Condom shortage hits Central Kenya
An acute shortage of condoms has hit Central Kenya forcing some men to be using nylon papers as alternative.
The shortage has been reported by Central Region Sex Workers Union Chair, Mary Wanjiru.
She said efforts to reach public health extension workers to replenish the diminished stock have not been successful for the past three weeks.
“The government through its health workers has been supplying condoms to bars and lodgings. But for the past three weeks, we have not received the stock. Our clients are being forced to use nylon papers instead,” she said.
Africa Condom king Stanley Ngara attributed the scarcity to erratic policies that tax latex importation in a harsh way. said.
“We know the government is financing a litany of programs related to reproductive health. It needs partners from the public sector to help it achieve it’s goals. But the taxation burden is unfriendly hence the scarcity” he said.
Ms Wanjiru said men find it hard to buy the condoms from retailers “since they are costly and again, they are used to finding us stocking for them the free ones.”
She said economic times are hard for many low income earners who constitute the big client base for sex trade.
“Telling a man who only has Sh500 to spend in our sector to set aside Sh50 for condoms is a depressant. The least amount he can haggle for a brief treat is Sh250. That man needs to take a drink…others smoke and want to retain fare. It is logical that they expect us to stock condoms for them. We now have a shortage of them,” she said.
The national Condom Queen Brenda Alwanyi said the government besides giving out free ARVS, should ensure that high demand of condoms is countered with high supply.
She said shortage of condoms is tantamount to declaring a viral warfare against citizens.
Faith Ndung’u who is Aids Healthcare Foundation (AHF-Kenya) Programmes development and advocacy manager says the government must come up with mechanism of stemming the acute shortage of condoms “that now has become routine.”
She said the government should come up with modalities of bringing down the high taxes currently prevailing against those willing to step in and help the country restock.
“There are many partners who would voluntarily step in and help the government gap the deficit.
Unfortunately, the aggregate tax regime slapped on condom procurements is Shilling for a shilling. The government should come up with friendly corroborative policies,” Ms Ndung’u said.
Mr Ngara lamented that the electioneering season currently peaking has not made the condom a national subject.
“We want to hear these politicians talk of condoms, ARVs, teen pregnancies, Sexually Transmitted Infections (STIs)…we want to hear these politicians publicly declaring that the condom is related to the future of our youths, families, country
National Assembly Committee on Health Chairman Sabina Chege said the structures of addressing teen pregnancies, safe reproductive choices among the adults as well as all attached remedial health services have been classified as a national governance culture.

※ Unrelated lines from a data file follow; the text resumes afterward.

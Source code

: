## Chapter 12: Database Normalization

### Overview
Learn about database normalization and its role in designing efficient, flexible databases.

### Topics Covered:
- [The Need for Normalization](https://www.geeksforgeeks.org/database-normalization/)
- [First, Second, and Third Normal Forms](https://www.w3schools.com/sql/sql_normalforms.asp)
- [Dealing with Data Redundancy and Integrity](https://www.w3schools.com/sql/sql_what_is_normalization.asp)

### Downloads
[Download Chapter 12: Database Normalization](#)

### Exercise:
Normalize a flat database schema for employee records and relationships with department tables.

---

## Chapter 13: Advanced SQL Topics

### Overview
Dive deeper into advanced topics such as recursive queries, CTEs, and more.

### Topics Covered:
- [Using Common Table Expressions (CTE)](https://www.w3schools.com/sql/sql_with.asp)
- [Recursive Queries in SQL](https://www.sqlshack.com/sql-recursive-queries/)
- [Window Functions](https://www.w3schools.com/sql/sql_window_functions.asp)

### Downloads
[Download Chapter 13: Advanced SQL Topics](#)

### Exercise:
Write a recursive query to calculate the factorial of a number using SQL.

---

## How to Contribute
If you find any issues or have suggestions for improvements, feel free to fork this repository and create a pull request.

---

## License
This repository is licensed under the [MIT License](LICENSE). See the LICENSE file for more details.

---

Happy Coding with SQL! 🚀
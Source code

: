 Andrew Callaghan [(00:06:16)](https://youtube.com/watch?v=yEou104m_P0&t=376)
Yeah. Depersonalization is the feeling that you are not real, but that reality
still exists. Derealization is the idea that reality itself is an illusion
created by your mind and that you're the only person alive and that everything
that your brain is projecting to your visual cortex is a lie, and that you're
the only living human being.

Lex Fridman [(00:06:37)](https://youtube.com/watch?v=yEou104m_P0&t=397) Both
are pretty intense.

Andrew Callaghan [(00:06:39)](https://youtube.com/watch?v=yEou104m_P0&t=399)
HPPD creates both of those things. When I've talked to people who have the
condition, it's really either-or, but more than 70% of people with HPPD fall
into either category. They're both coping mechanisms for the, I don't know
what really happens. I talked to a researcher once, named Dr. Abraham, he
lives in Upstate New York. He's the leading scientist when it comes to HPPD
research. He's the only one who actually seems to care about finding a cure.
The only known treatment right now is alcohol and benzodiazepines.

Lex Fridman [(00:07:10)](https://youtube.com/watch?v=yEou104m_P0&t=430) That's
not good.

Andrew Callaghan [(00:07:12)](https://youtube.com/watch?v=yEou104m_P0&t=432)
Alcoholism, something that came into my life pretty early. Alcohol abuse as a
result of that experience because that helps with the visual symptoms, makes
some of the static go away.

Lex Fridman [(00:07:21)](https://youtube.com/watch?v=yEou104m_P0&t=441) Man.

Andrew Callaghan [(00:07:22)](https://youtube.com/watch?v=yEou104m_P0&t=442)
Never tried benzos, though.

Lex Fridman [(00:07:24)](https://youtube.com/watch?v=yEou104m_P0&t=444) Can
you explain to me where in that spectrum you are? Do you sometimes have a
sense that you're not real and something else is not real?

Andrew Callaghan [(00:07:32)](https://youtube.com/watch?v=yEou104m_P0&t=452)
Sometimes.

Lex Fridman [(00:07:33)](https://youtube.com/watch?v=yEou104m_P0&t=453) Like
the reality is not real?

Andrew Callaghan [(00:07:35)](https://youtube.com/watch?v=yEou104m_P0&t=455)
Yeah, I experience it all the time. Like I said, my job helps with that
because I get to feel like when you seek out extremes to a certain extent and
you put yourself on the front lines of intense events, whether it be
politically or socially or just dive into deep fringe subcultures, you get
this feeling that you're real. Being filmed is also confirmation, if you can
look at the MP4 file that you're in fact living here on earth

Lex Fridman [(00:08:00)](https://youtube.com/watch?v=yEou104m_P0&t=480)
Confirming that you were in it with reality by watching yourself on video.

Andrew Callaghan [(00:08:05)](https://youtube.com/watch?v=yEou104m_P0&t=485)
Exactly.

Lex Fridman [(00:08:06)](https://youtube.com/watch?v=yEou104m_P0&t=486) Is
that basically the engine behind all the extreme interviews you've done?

“Both at the local and national level, we have been pulling together to ensure all the concerns have been addressed in a timely and efficient manner. I can assure you that the taxation and condom deficit concerns are being addressed at very high levels and soon it shall be revealed that indeed something is being done about it,” she said.
The AHF Murang’a chapter coordinator Ms Beth Kamau said efforts to salvage the situation are on and needs multi-agency cooperation to succeed.
“We all know where we have come from regarding HIV and Aids. We have managed to tame the disease’s monstrous face of the 1990’s to the current humane nature where it can be said to be a friend of man,” she said.
Ms Kamau said all efforts should not be spared to ensure that HIV and Aids continue to shed off its death verdict nature and continue to be home to positive stories of conquest.
“It is for that reason that the many actors at the frontline against the scourge have come up with a myriad of innovations, creativity and enforcements that seek to sustain the defeat that the disease has suffered in the country,” she said.
She highlighted the national rollout for Anti-retroviral drugs, friendly testing methods and provision of dietary boosts for the infected.
“For instance, testing nowadays has been personalised, made dignified and private. You can in the privacy of your room test yourself using saliva swabs in the now decade-old OraQuick testing method,” she said.